*TASK DESCRIPTION*:
Report every line of the data that includes "async".

*DATASET RECORDS*:
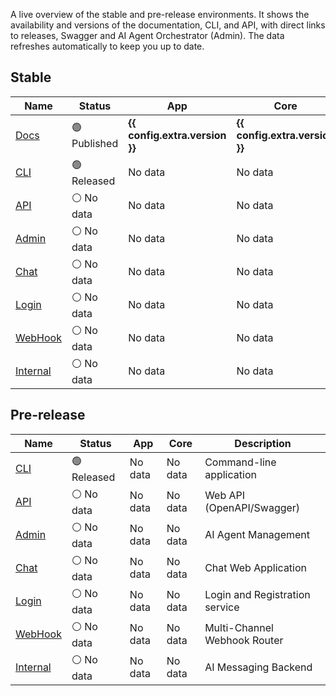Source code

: A live overview of the stable and pre-release environments. It shows the availability and versions of the documentation, CLI, and API, with direct links to releases, Swagger and AI Agent Orchestrator (Admin). The data refreshes automatically to keep you up to date.


## Stable

| Name                                                                 | Status                                                 | App                                                    | Core                                                  | Description                    |
|----------------------------------------------------------------------|--------------------------------------------------------|--------------------------------------------------------|-------------------------------------------------------|--------------------------------|
| <a href="https://docs.hal.guru">Docs</a>                             | 🟢 Published                             | **{{ config.extra.version }}**          | **{{ config.extra.version }}** | This documentation                    |
| <a href="https://github.com/HAL-guru/hal.guru-docs/releases">CLI</a> | 🟢 Released                                            | <span id="cli-app-version">No data</span>   | <span id="cli-core-version">No data</span> | Command-line application       |
| <a href="https://api-dev.hal.guru/swagger/index.html">API</a>        | <span id="api-status">⚪ No data</span>      | <span id="api-app-version">No data</span>   | <span id="api-core-version">No data</span> | Web API (OpenAPI/Swagger)      |
| <a href="https://admin-dev.hal.guru">Admin</a>                       | <span id="admin-status">⚪ No data</span>    | <span id="admin-app-version">No data</span> | <span id="admin-core-version">No data</span> | AI Agent Management            |
| <a href="https://chat-dev.hal.guru">Chat</a>                         | <span id="chat-status">⚪ No data</span>     | <span id="chat-app-version">No data</span> | <span id="chat-core-version">No data</span> | Chat Web Application           |
| <a href="https://login-dev.hal.guru">Login</a>                       | <span id="login-status">⚪ No data</span> | <span id="login-app-version">No data</span> | <span id="login-core-version">No data</span> | Login and Registration service |
| <a href="https://webhook-dev.hal.guru">WebHook</a>                   | <span id="webhook-status">⚪ No data</span>  | <span id="webhook-app-version">No data</span> | <span id="webhook-core-version">No data</span> | Multi-Channel Webhook Router   |
| <a href="https://internal-dev.hal.guru">Internal</a>                 | <span id="internal-status">⚪ No data</span> | <span id="internal-app-version">No data</span> | <span id="internal-core-version">No data</span> | AI Messaging Backend           |

<div id="warning-message"></div>

## Pre-release

| Name                                                                 | Status                                                 | App                                                    | Core                                                    | Description                    |
|----------------------------------------------------------------------|--------------------------------------------------------|--------------------------------------------------------|---------------------------------------------------------|--------------------------------|
| <a href="https://github.com/HAL-guru/hal.guru-docs/releases">CLI</a> | 🟢 Released                                            | <span id="cli-prerelease-app-version">No data</span>   | <span id="cli-prerelease-core-version">No data</span>   | Command-line application       |
| <a href="https://api-dev.hal.guru/swagger/index.html">API</a>        | <span id="api-prerelease-status">⚪ No data</span>      | <span id="api-prerelease-app-version">No data</span>   | <span id="api-prerelease-core-version">No data</span>   | Web API (OpenAPI/Swagger)      |
| <a href="https://admin-dev.hal.guru">Admin</a>                       | <span id="admin-prerelease-status">⚪ No data</span>    | <span id="admin-prerelease-app-version">No data</span> | <span id="admin-prerelease-core-version">No data</span> | AI Agent Management            |
| <a href="https://chat-dev.hal.guru">Chat</a>                         | <span id="chat-prerelease-status">⚪ No data</span>     | <span id="chat-prerelease-app-version">No data</span> | <span id="chat-prerelease-core-version">No data</span> | Chat Web Application           |
| <a href="https://login-dev.hal.guru">Login</a>                       | <span id="login-prerelease-status">⚪ No data</span> | <span id="login-prerelease-app-version">No data</span> | <span id="login-prerelease-core-version">No data</span> | Login and Registration service |
| <a href="https://webhook-dev.hal.guru">WebHook</a>                   | <span id="webhook-prerelease-status">⚪ No data</span>  | <span id="webhook-prerelease-app-version">No data</span> | <span id="webhook-prerelease-core-version">No data</span> | Multi-Channel Webhook Router   |
| <a href="https://internal-dev.hal.guru">Internal</a>                 | <span id="internal-prerelease-status">⚪ No data</span> | <span id="internal-prerelease-app-version">No data</span> | <span id="internal-prerelease-core-version">No data</span> | AI Messaging Backend           |

<div id="warning-prerelease-message"></div>

<script type="text/javascript">

document.addEventListener('DOMContentLoaded', async function() {

    await checkPlatformEnvironment('', '');

    await checkPlatformEnvironment('-prerelease', '-dev');
});

async function checkPlatformEnvironment(idPostfix, subdomainPostfix) 
{
    await checkFileVersion(
        'cli' + idPostfix,
        'https://docs.hal.guru/halguru-cli/version' + idPostfix + '.txt',
        'warning' + idPostfix + '-message');

    await checkPlatformStatusAndVersion(
        'api' + idPostfix,  
        'https://api' + subdomainPostfix + '.hal.guru/platform/status',
        'https://api' + subdomainPostfix + '.hal.guru/platform/versions',
        'warning' + idPostfix + '-message');

    await checkPlatformStatusAndVersion(
        'admin' + idPostfix,
        'https://admin' + subdomainPostfix + '.hal.guru/platform/status',
        'https://admin' + subdomainPostfix + '.hal.guru/platform/versions',
        'warning' + idPostfix + '-message');

    await checkPlatformStatusAndVersion(
        'chat' + idPostfix,
        'https://chat' + subdomainPostfix + '.hal.guru/platform/status',
        'https://chat' + subdomainPostfix + '.hal.guru/platform/versions',
        'warning' + idPostfix + '-message');

    await checkPlatformStatusAndVersion(
        'webhook' + idPostfix,
        'https://webhook' + subdomainPostfix + '.hal.guru/platform/status',
        'https://webhook' + subdomainPostfix + '.hal.guru/platform/versions',
        'warning' + idPostfix + '-message');

    await checkPlatformStatusAndVersion(
        'internal' + idPostfix,
        'https://internal' + subdomainPostfix + '.hal.guru/platform/status',
        'https://internal' + subdomainPostfix + '.hal.guru/platform/versions',
        'warning' + idPostfix + '-message');

    await checkPlatformStatusAndVersion(
        'login' + idPostfix,
        'https://login' + subdomainPostfix + '.hal.guru/platform/status',
        'https://login' + subdomainPostfix + '.hal.guru/platform/versions',
        'warning' + idPostfix + '-message');
}

async function checkPlatformStatusAndVersion(idPrefix, statusUrl, versionUrl, warningId) {
    const status = await getStatus(idPrefix + '-status', statusUrl);

    if (status) {
        await getApiVersion(idPrefix, versionUrl);
    } else {
        setMessage(idPrefix + '-app-version', '🛑 Inactive');
        setMessage(idPrefix + '-core-version', '🛑 Inactive');
        setWarningMessage(warningId);
    }
}

async function checkFileVersion(idPrefix, url, warningId) {

    if (!await getFileVersion(idPrefix, url)) {
        setWarningMessage(warningId);
    }
}

async function getStatus(statusId, url) {
    setMessage(statusId, '🔄 Updating...');
    try { 
        const response = await fetch(url, {
            method: 'GET',
            headers: {
                'Accept': 'text/plain'
            }
        });
        if (!response.ok) {
            throw new Error(`HTTP ${response.status}: ${response.statusText}`);
        }
        const result = await response.text();
        if (result === 'OK') {
            setMessage(statusId, '🟢 Active');
            return true;
        } 
        setMessage(statusId, '🛑 ' + result);
        return false;
        } catch (error) {
            console.error('Error occurred during downloading:', error);
            setMessage(statusId, '🛑 Inactive');
            return false;
        }
}

async function getApiVersion(idPrefix, url) {
    setMessage(idPrefix + '-app-version', 'Updating...');
    setMessage(idPrefix + '-core-version', 'Updating...');

    try { 
        const versionsResponse = await fetch(url, {
            method: 'GET',
            headers: {
                'Accept': 'application/json'
            }
        });

        if (!versionsResponse.ok) {
            throw new Error(`HTTP ${versionsResponse.status}: ${versionsResponse.statusText}`);
        }

        const versions = await versionsResponse.json();
        if (versions && typeof versions === 'object') {
            for (const [key, value] of Object.entries(versions)) {
                setMessage(idPrefix + '-' + key + '-version', '<strong>' + value + '</strong>');
            }
        } 
        return true; 
    } catch (error) {
        console.error('Error occurred during downloading:', error);
        setMessage(idPrefix + '-app-version', 'Unknown');
        setMessage(idPrefix + '-core-version', 'Unknown');
        return false;
    }
}

async function getFileVersion(idPrefix, url)
{
    setMessage(idPrefix, 'Updating...');
    try { 
        const response = await fetch(url, {
            method: 'GET',
            headers: {
                'Accept': 'text/plain'
            }
        });
        if (!response.ok) {
            throw new Error(`HTTP ${response.status}: ${response.statusText}`);
        }
        const version = (await response.text()).split(' ')[1] ?? 'Unknown';
        setMessage(idPrefix + '-app-version', '<strong>' + version + '</strong>');
        setMessage(idPrefix + '-core-version', '<strong>' + version + '</strong>');
        return true;
        } catch (error) {
            console.error('Error occurred during downloading:', error);
            setMessage(idPrefix + '-app-version', 'Unknown');
            setMessage(idPrefix + '-core-version', 'Unknown');
            return false;
        }
}

function setMessage(id, message)
{
    const span = document.getElementById(id);
    if (!span) {
        console.warn(`id="${id}" not found. Make sure you have a span with this id in the HTML. Example: <span id="${id}"></span>.`);
        return;
    }
    span.innerHTML = message;
}

function setWarningMessage(id)
{
    setMessage(id, '<blockquote>Please check back later.</blockquote>');
}
</script>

*PROBLEM SOLUTION*:
document.addEventListener('DOMContentLoaded', async function() {
async function checkPlatformEnvironment(idPostfix, subdomainPostfix) 
async function checkPlatformStatusAndVersion(idPrefix, statusUrl, versionUrl, warningId) {
async function checkFileVersion(idPrefix, url, warningId) {
async function getStatus(statusId, url) {
async function getApiVersion(idPrefix, url) {
async function getFileVersion(idPrefix, url)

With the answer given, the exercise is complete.